Natureza Humana: Classe Média

 (Publicado em 02 de dezembro de 2011)


Ele nasceu na classe média alta (no Rio, significa ser rico). Freqüentou os melhores colégios, andou de barco a vela da família (yacht, naquela época, e não iate, entendeu?), os Country Clubs da vida, teve motorista enquanto não podia dirigir, e carro quando pôde. Seus amigos eram socialites e aristocratas na adolescência e quando adulto jovem, casas de campo, cavalos e haras, sabia o que eram bobeches et sousplats, as técnicas de comer escargots, alcachofras, e de como usar a lavanda. Era fluente em inglês britânico e em francês, afinal, quem não era? Na casa de um amigo, um desenho de Picasso no lavabo. Tudo era “natural” e deveria ser percebido com um olhar blasé. Entusiasmo? Coisa de gentinha.

Mas seu pai havia ganhado a vida a partir da simplicidade dos filhos de políticos honestos de antigamente. O avô, Chefe da Casa Civil de dois Presidentes, Ministro do Supremo, considerava-se um servidor público (no sentido original, aquele que serve aos interesses públicos), e, portanto, nunca foi rico. Hoje, no cinismo em que os lulopetistas nos mergulharam, dir-se-ia que ele era otário. Mas na época, seus valores eram admirados, e foram transmitidos às gerações posteriores. O pai, ainda que rico, nunca mimou filho algum, e tirar dinheiro dele era um sofrimento. Foi o estímulo para que nosso personagem procurasse ganhar o seu, ser independente. Ele saboreava a convivência de seus amigos ricos, mas sabia que a vida era outra coisa.

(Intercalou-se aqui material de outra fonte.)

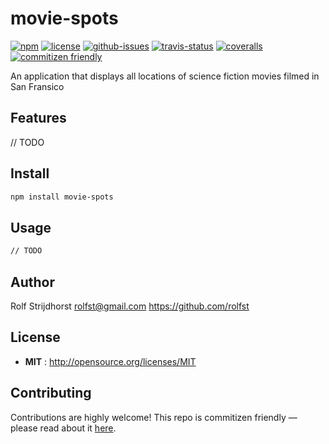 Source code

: # movie-spots

[![npm](https://img.shields.io/npm/v/movie-spots.svg)](https://www.npmjs.com/package/movie-spots)
[![license](https://img.shields.io/npm/l/movie-spots.svg)](http://opensource.org/licenses/MIT)
[![github-issues](https://img.shields.io/github/issues/rolfst/movie-spots.svg)](https://github.com/rolfst/movie-spots/issues)
[![travis-status](https://img.shields.io/travis/rolfst/movie-spots.svg)](https://travis-ci.org/rolfst/movie-spots)
[![coveralls](https://img.shields.io/coveralls/rolfst/movie-spots.svg)](https://coveralls.io/github/rolfst/movie-spots)
[![commitizen friendly](https://img.shields.io/badge/commitizen-friendly-brightgreen.svg)](http://commitizen.github.io/cz-cli/)

An application that displays all locations of science fiction movies filmed in San Fransico


## Features
// TODO

## Install

```sh
npm install movie-spots
```

## Usage

```sh
// TODO
```

## Author

Rolf Strijdhorst rolfst@gmail.com https://github.com/rolfst

## License

- **MIT** : http://opensource.org/licenses/MIT

## Contributing

Contributions are highly welcome! This repo is commitizen friendly — please read about it [here](http://commitizen.github.io/cz-cli/).
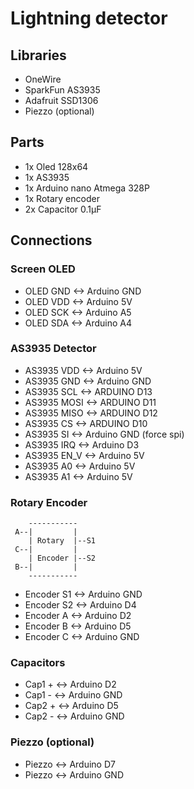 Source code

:# Lightning detector

## Libraries

- OneWire
- SparkFun AS3935
- Adafruit SSD1306
- Piezzo (optional)

## Parts

- 1x Oled 128x64
- 1x AS3935
- 1x Arduino nano Atmega 328P
- 1x Rotary encoder
- 2x Capacitor 0.1µF

## Connections

### Screen OLED

- OLED GND <-> Arduino GND
- OLED VDD <-> Arduino 5V
- OLED SCK <-> Arduino A5
- OLED SDA <-> Arduino A4

### AS3935 Detector

- AS3935 VDD  <-> Arduino 5V
- AS3935 GND  <-> Arduino GND
- AS3935 SCL  <-> ARDUINO D13
- AS3935 MOSI <-> ARDUINO D11
- AS3935 MISO <-> ARDUINO D12
- AS3935 CS   <-> ARDUINO D10
- AS3935 SI   <-> Arduino GND (force spi)
- AS3935 IRQ  <-> Arduino D3
- AS3935 EN_V <-> Arduino 5V
- AS3935 A0   <-> Arduino 5V
- AS3935 A1   <-> Arduino 5V

### Rotary Encoder

``` text
    -----------
 A--|         |
    | Rotary  |--S1
 C--|         |
    | Encoder |--S2
 B--|         |
    -----------
```

- Encoder S1 <-> Arduino GND
- Encoder S2 <-> Arduino D4
- Encoder A  <-> Arduino D2
- Encoder B  <-> Arduino D5
- Encoder C  <-> Arduino GND

### Capacitors

- Cap1 + <-> Arduino D2
- Cap1 - <-> Arduino GND
- Cap2 + <-> Arduino D5
- Cap2 - <-> Arduino GND

### Piezzo (optional)

- Piezzo <-> Arduino D7
- Piezzo <-> Arduino GND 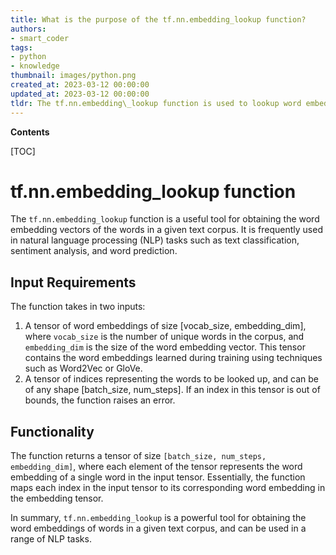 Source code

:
 ```yaml
---
title: What is the purpose of the tf.nn.embedding_lookup function?
authors:
- smart_coder
tags:
- python
- knowledge
thumbnail: images/python.png
created_at: 2023-03-12 00:00:00
updated_at: 2023-03-12 00:00:00
tldr: The tf.nn.embedding\_lookup function is used to lookup word embeddings for a given list of indices.
---
```


**Contents**

[TOC]

# tf.nn.embedding_lookup function

The `tf.nn.embedding_lookup` function is a useful tool for obtaining the word embedding vectors of the words in a given text corpus. It is frequently used in natural language processing (NLP) tasks such as text classification, sentiment analysis, and word prediction. 

## Input Requirements

The function takes in two inputs:

1. A tensor of word embeddings of size [vocab_size, embedding_dim], where `vocab_size` is the number of unique words in the corpus, and `embedding_dim` is the size of the word embedding vector. This tensor contains the word embeddings learned during training using techniques such as Word2Vec or GloVe.
2. A tensor of indices representing the words to be looked up, and can be of any shape [batch_size, num_steps]. If an index in this tensor is out of bounds, the function raises an error.

## Functionality 

The function returns a tensor of size `[batch_size, num_steps, embedding_dim]`, where each element of the tensor represents the word embedding of a single word in the input tensor. Essentially, the function maps each index in the input tensor to its corresponding word embedding in the embedding tensor.

In summary, `tf.nn.embedding_lookup` is a powerful tool for obtaining the word embeddings of words in a given text corpus, and can be used in a range of NLP tasks.
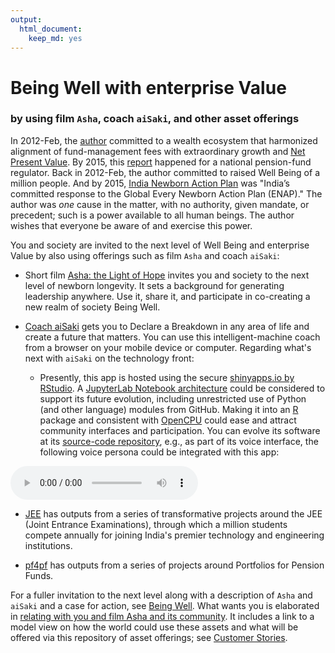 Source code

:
 ```yaml
---
output: 
  html_document:
    keep_md: yes
---
```

# Being Well with enterprise Value
### by using film `Asha`, coach `aiSaki`, and other asset offerings


In 2012-Feb, the [author](mailto:yadevinit@gmail.com) committed to a wealth ecosystem that harmonized alignment of fund-management fees with extraordinary growth and [Net Present Value](https://en.wikipedia.org/wiki/Net_present_value). By 2015, this [report](http://pfrda.org.in/myauth/admin/showimg.cshtml?ID=682) happened for a national pension-fund regulator. Back in 2012-Feb, the author committed to raised Well Being of a million people. And by 2015, [India Newborn Action Plan](http://nhm.gov.in/india-newborn-action-plan.html) was "India’s committed response to the Global Every Newborn Action Plan (ENAP)." The author was *one* cause in the matter, with no authority, given mandate, or precedent; such is a power available to all human beings. The author wishes that everyone be aware of and exercise this power.

You and society are invited to the next level of Well Being and enterprise Value by also using offerings such as film `Asha` and coach `aiSaki`:

* Short film [Asha: the Light of Hope](https://www.youtube.com/watch?v=97ldaTXYRks) invites you and society to the next level of newborn longevity. It sets a background for generating leadership anywhere. Use it, share it, and participate in co-creating a new realm of society Being Well.

* [Coach aiSaki](https://yadevinit.shinyapps.io/aiSaki/) gets you to Declare a Breakdown in any area of life and create a future that matters. You can use this intelligent-machine coach from a browser on your mobile device or computer. Regarding what's next with `aiSaki` on the technology front:

    + Presently, this app is hosted using the secure [shinyapps.io by RStudio](http://www.shinyapps.io/). A [JupyterLab Notebook architecture](http://jupyterlab.readthedocs.io/en/stable/user/notebook.html) could be considered to support its future evolution, including unrestricted use of Python (and other language) modules from GitHub. Making it into an [R](http://r-project.org/) package and consistent with [OpenCPU](https://www.opencpu.org/) could ease and attract community interfaces and participation. You can evolve its software at its [source-code repository](https://github.com/yadevinit/aiSaki), e.g., as part of its voice interface, the following voice persona could be integrated with this app:
<!--html_preserve--><audio src="persona-JagjitSingh.mp3" type="audio/mp3" autoplay controls></audio><!--/html_preserve-->

* [JEE](https://github.com/yadevinit/JEE/blob/master/README.md) has outputs from a series of transformative projects around the JEE (Joint Entrance Examinations), through which a million students compete annually for joining India's premier technology and engineering institutions.

* [pf4pf](https://github.com/yadevinit/pf4pf#readme) has outputs from a series of projects around Portfolios for Pension Funds.

For a fuller invitation to the next level along with a description of `Asha` and `aiSaki` and a case for action, see [Being Well](https://docs.google.com/document/d/1C4MhOxbjH5keOC9nx-6cR4hXQ-ym6or6Nb7bgb4C-Hk/edit?usp=sharing). What wants you is elaborated in [relating with you and film Asha and its community](https://docs.google.com/document/d/1UbqK7qysyUnMIh3GRBerIr-GqLTPM1pJv7FVfpCdIHg/edit?usp=sharing). It includes a link to a model view on how the world could use these assets and what will be offered via this repository of asset offerings; see [Customer Stories](https://docs.google.com/document/d/1UvSGRAsW2NRFPMFVkFeNAhxlySTXRaRAfqUALMnKnZ0/edit?usp=sharing).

Foi quando viu um anúncio: Le “must” de Cartier. Mostrava jóias e relógios. Teve um choque: então, ter essas coisas era uma obrigação, um must? E percebeu o aprisionamento que a classe rica significava. A formatação de uma vida, de forma tirânica, sem consulta a si mesmo, apenas consultando os must, a lista dos itens obrigatórios que adornavam e davam o valor que uma pessoa teria. Nada que se referisse a ela e a sua existência interior, somente os berloques que a adornavam. Por tais coisas seria considerado um winner (em bom português, um fodão), ou um loser (idem, um merda), e iria viver na agonia do fio da navalha: qualquer mau passo poderia ser fatal. Uma fonte de angústia capaz de jogar qualquer um na depressão, quando não no suicídio.

Ao se dar conta desta beira do abismo em que poderia viver, nosso personagem deu um passo de extrema ousadia: resolveu habitar em algo que ele chamou de “classe média reinventada”. Ele já tinha visto a Danuza Leão fazer uma coisa parecida, ao se mudar para o edifício Seabra (um equivalente ao Dakota, em Nova York). Algo como “não estou nem aí para o que as pessoas vão dizer, eu quero é ser simples, desfrutar dos requintes de que eu goste, não ter que me matar para pagar um custo fixo enorme”.

O fantástico é que a classe média reinventada não tem nenhum must, nenhuma obrigação. Tanto você não tem que jantar no Grand Vefour em Paris, quanto você não tem que pôr um pingüim em cima de sua geladeira. É incrivelmente mais barato, e extraordinariamente mais autêntico. Você pode experimentar ser o que é!

Material publicado na coluna “Natureza Humana”, da Folha de São Paulo.